→ **What you will do**:
Repeat each entry as written and leave the images out of the copy.

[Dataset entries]
········

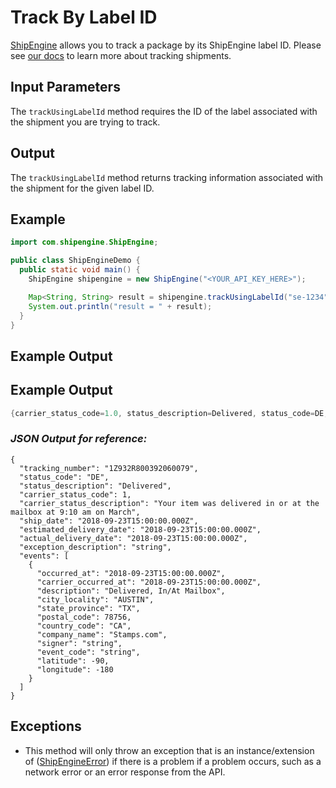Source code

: Track By Label ID
=================
[ShipEngine](www.shipengine.com) allows you to track a package by its ShipEngine label ID. Please 
see [our docs](https://www.shipengine.com/docs/tracking/track-by-label-id/) to learn more about tracking shipments.

Input Parameters
----------------

The `trackUsingLabelId` method requires the ID of the label associated with the shipment you are trying to track.

Output
------
The `trackUsingLabelId` method returns tracking information associated with the shipment for the given label ID.

Example
-------

```java
import com.shipengine.ShipEngine;

public class ShipEngineDemo {
  public static void main() {
    ShipEngine shipengine = new ShipEngine("<YOUR_API_KEY_HERE>");

    Map<String, String> result = shipengine.trackUsingLabelId("se-1234");
    System.out.println("result = " + result);
  }
} 
```

Example Output
---------------

Example Output
--------------

```java
{carrier_status_code=1.0, status_description=Delivered, status_code=DE, exception_description=string, tracking_number=1Z932R800392060079, actual_delivery_date=2018-09-23T15:00:00.000Z, carrier_status_description=Your item was delivered in or at the mailbox at 9:10 am on March, estimated_delivery_date=2018-09-23T15:00:00.000Z, events=[{occurred_at=2018-09-23T15:00:00.000Z, carrier_occurred_at=2018-09-23T15:00:00.000Z, description=Delivered, In/At Mailbox, city_locality=AUSTIN, state_province=TX, postal_code=78756.0, country_code=CA, company_name=Stamps.com, signer=string, event_code=string, latitude=-90.0, longitude=-180.0}], ship_date=2018-09-23T15:00:00.000Z}
```

### *JSON Output for reference:*

```json5
{
  "tracking_number": "1Z932R800392060079",
  "status_code": "DE",
  "status_description": "Delivered",
  "carrier_status_code": 1,
  "carrier_status_description": "Your item was delivered in or at the mailbox at 9:10 am on March",
  "ship_date": "2018-09-23T15:00:00.000Z",
  "estimated_delivery_date": "2018-09-23T15:00:00.000Z",
  "actual_delivery_date": "2018-09-23T15:00:00.000Z",
  "exception_description": "string",
  "events": [
    {
      "occurred_at": "2018-09-23T15:00:00.000Z",
      "carrier_occurred_at": "2018-09-23T15:00:00.000Z",
      "description": "Delivered, In/At Mailbox",
      "city_locality": "AUSTIN",
      "state_province": "TX",
      "postal_code": 78756,
      "country_code": "CA",
      "company_name": "Stamps.com",
      "signer": "string",
      "event_code": "string",
      "latitude": -90,
      "longitude": -180
    }
  ]
}
```

Exceptions
----------

- This method will only throw an exception that is an instance/extension of
  ([ShipEngineError]()) if there is a problem if a problem occurs, such as a network
  error or an error response from the API.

········

→ **Reply**:
Source code

: Track By Label ID
=================
[ShipEngine](www.shipengine.com) allows you to track a package by its ShipEngine label ID. Please 
see [our docs](https://www.shipengine.com/docs/tracking/track-by-label-id/) to learn more about tracking shipments.

Input Parameters
----------------

The `trackUsingLabelId` method requires the ID of the label associated with the shipment you are trying to track.

Output
------
The `trackUsingLabelId` method returns tracking information associated with the shipment for the given label ID.

Example
-------

```java
import com.shipengine.ShipEngine;

public class ShipEngineDemo {
  public static void main() {
    ShipEngine shipengine = new ShipEngine("<YOUR_API_KEY_HERE>");

    Map<String, String> result = shipengine.trackUsingLabelId("se-1234");
    System.out.println("result = " + result);
  }
} 
```

Example Output
---------------

Example Output
--------------

```java
{carrier_status_code=1.0, status_description=Delivered, status_code=DE, exception_description=string, tracking_number=1Z932R800392060079, actual_delivery_date=2018-09-23T15:00:00.000Z, carrier_status_description=Your item was delivered in or at the mailbox at 9:10 am on March, estimated_delivery_date=2018-09-23T15:00:00.000Z, events=[{occurred_at=2018-09-23T15:00:00.000Z, carrier_occurred_at=2018-09-23T15:00:00.000Z, description=Delivered, In/At Mailbox, city_locality=AUSTIN, state_province=TX, postal_code=78756.0, country_code=CA, company_name=Stamps.com, signer=string, event_code=string, latitude=-90.0, longitude=-180.0}], ship_date=2018-09-23T15:00:00.000Z}
```

### *JSON Output for reference:*

```json5
{
  "tracking_number": "1Z932R800392060079",
  "status_code": "DE",
  "status_description": "Delivered",
  "carrier_status_code": 1,
  "carrier_status_description": "Your item was delivered in or at the mailbox at 9:10 am on March",
  "ship_date": "2018-09-23T15:00:00.000Z",
  "estimated_delivery_date": "2018-09-23T15:00:00.000Z",
  "actual_delivery_date": "2018-09-23T15:00:00.000Z",
  "exception_description": "string",
  "events": [
    {
      "occurred_at": "2018-09-23T15:00:00.000Z",
      "carrier_occurred_at": "2018-09-23T15:00:00.000Z",
      "description": "Delivered, In/At Mailbox",
      "city_locality": "AUSTIN",
      "state_province": "TX",
      "postal_code": 78756,
      "country_code": "CA",
      "company_name": "Stamps.com",
      "signer": "string",
      "event_code": "string",
      "latitude": -90,
      "longitude": -180
    }
  ]
}
```

Exceptions
----------

- This method will only throw an exception that is an instance/extension of
  ([ShipEngineError]()) if there is a problem if a problem occurs, such as a network
  error or an error response from the API.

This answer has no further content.